Several opera posts (not always in chronological order) have been rescued as well, but due to the sheer amount of them, this category will take longer.
Larger opera posts restored within the past few days, amidst cursing and more cursing, include:
- The grand Hogwarts Rinaldo After Dark School Special on the Glyndebourne "Rinaldo" with Sonia Prina,
- the "Why Opera Was Invented For Lesbians" Alcina break-down, and
- the "Troyens = Troygays" post featuring Antonacci and the Anna/Didon romance.
Most of my limited blogging time continues to go into these restoring efforts at the moment, which is why there are fewer posts overall.
(the TDU recaps, though I plan to get to them eventually, will have to wait at the end of the line simply because they are very photo-heavy and not a priority at the moment)
These restoration efforts also take over what little I had managed to organize as fiction writing time this summer, to finally continue with "Stages", which is stuck in the middle of Chapter 16 even though the outline through to chapter 30+ is done and detailed.
I have to admit that I am not very motivated at the moment. The Writing Desk is riding on a wave of popularity since early spring, with about a dozen new folks coming through per week to read works (particularly the larger novel-length ones). You wouldn't know about that, though, because none of them ever leaves as much as a note after the final chapter saying "thanks for the time you invested into this".
There are quite a few people coming through who pass by, download every chapter of every story in a mammoth session, and disappear with the loot.
And it is an attitude that has come to aggravate me.

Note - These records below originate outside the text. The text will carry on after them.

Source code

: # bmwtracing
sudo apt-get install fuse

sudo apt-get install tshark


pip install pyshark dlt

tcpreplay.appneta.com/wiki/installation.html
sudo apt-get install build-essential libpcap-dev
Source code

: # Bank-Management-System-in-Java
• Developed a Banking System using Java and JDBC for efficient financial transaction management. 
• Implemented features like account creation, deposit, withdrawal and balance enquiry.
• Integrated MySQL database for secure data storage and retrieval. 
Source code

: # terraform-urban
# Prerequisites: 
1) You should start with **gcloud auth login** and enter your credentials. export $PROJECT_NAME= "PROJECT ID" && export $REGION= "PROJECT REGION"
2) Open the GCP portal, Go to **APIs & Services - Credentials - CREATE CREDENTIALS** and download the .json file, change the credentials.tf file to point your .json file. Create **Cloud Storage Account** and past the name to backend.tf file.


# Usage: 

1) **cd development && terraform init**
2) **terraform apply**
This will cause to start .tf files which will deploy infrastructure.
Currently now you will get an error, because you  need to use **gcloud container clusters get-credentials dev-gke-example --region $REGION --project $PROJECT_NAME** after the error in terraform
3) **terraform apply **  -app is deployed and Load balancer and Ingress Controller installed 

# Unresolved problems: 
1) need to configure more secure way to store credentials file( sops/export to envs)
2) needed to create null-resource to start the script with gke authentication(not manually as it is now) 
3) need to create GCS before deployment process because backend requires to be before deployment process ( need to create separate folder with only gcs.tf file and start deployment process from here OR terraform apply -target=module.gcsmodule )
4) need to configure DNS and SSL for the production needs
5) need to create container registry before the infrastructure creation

I don't write because I want large reading crowds, or because I want lots of feedback. I write because I want to tell stories (if I wanted popularity, I'd write elsewhere and advertise it). I am content with the small living-room feel around here. And strangers walking in without an introduction, emptyting the shelves and walking out again without a word, disrupt that feel.
I got into fandom writing at a time where fandom was smaller and interacted with their artistically active folks, be they visual and writing, in a different way. It was less anonymous, and imbued with a bigger sense of community and respect towards the workforce of your fellow fandom people. And I find myself missing that sharply these days, to a point where it influences my dedication to posting my writings publicly online.

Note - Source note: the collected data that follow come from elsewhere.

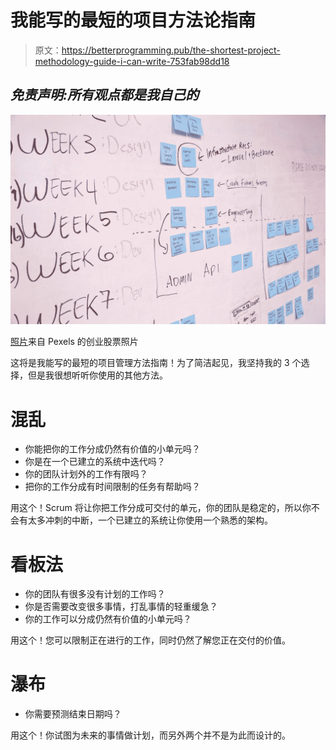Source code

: # 我能写的最短的项目方法论指南

> 原文：<https://betterprogramming.pub/the-shortest-project-methodology-guide-i-can-write-753fab98dd18>

## *免责声明:所有观点都是我自己的*

![](img/4cda7cda5333adb9c4dc1ab1480175fa.png)

[照片](https://www.pexels.com/photo/blue-printer-paper-7376/)来自 Pexels 的创业股票照片

这将是我能写的最短的项目管理方法指南！为了简洁起见，我坚持我的 3 个选择，但是我很想听听你使用的其他方法。

# 混乱

*   你能把你的工作分成仍然有价值的小单元吗？
*   你是在一个已建立的系统中迭代吗？
*   你的团队计划外的工作有限吗？
*   把你的工作分成有时间限制的任务有帮助吗？

用这个！Scrum 将让你把工作分成可交付的单元，你的团队是稳定的，所以你不会有太多冲刺的中断，一个已建立的系统让你使用一个熟悉的架构。

# 看板法

*   你的团队有很多没有计划的工作吗？
*   你是否需要改变很多事情，打乱事情的轻重缓急？
*   你的工作可以分成仍然有价值的小单元吗？

用这个！您可以限制正在进行的工作，同时仍然了解您正在交付的价值。

# 瀑布

*   你需要预测结束日期吗？

用这个！你试图为未来的事情做计划，而另外两个并不是为此而设计的。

Into my stories, particularly into the larger ones, I put a lot of background research time. Writing and editing is a lengthy process. And much of the reading attitude I notice lately, even in such a private corner as this personal blog, is akin to people expecting to buy a handcrafted, intricate and personalized piece of wardrobe or furniture at the price of cookie-cutter factory mass produce. Worse, it entails treating that handcrafted piece – and your workforce that has gone into it – like an automatically fabricated, no-effort, low-cost piece of soulless drivel. It takes the artesan completely out of the equation.
And I am realizing these days that I do not deal well with that.
I don't want to take things offline – they were written to pass the joy of writing them onto those interested in reading them – but I don't want the blog to feel like a place that has a sign stuck on the front lawn saying "just pillage here" when I sit down with what in many instances have become friends to share thoughts and liveblog shows, either.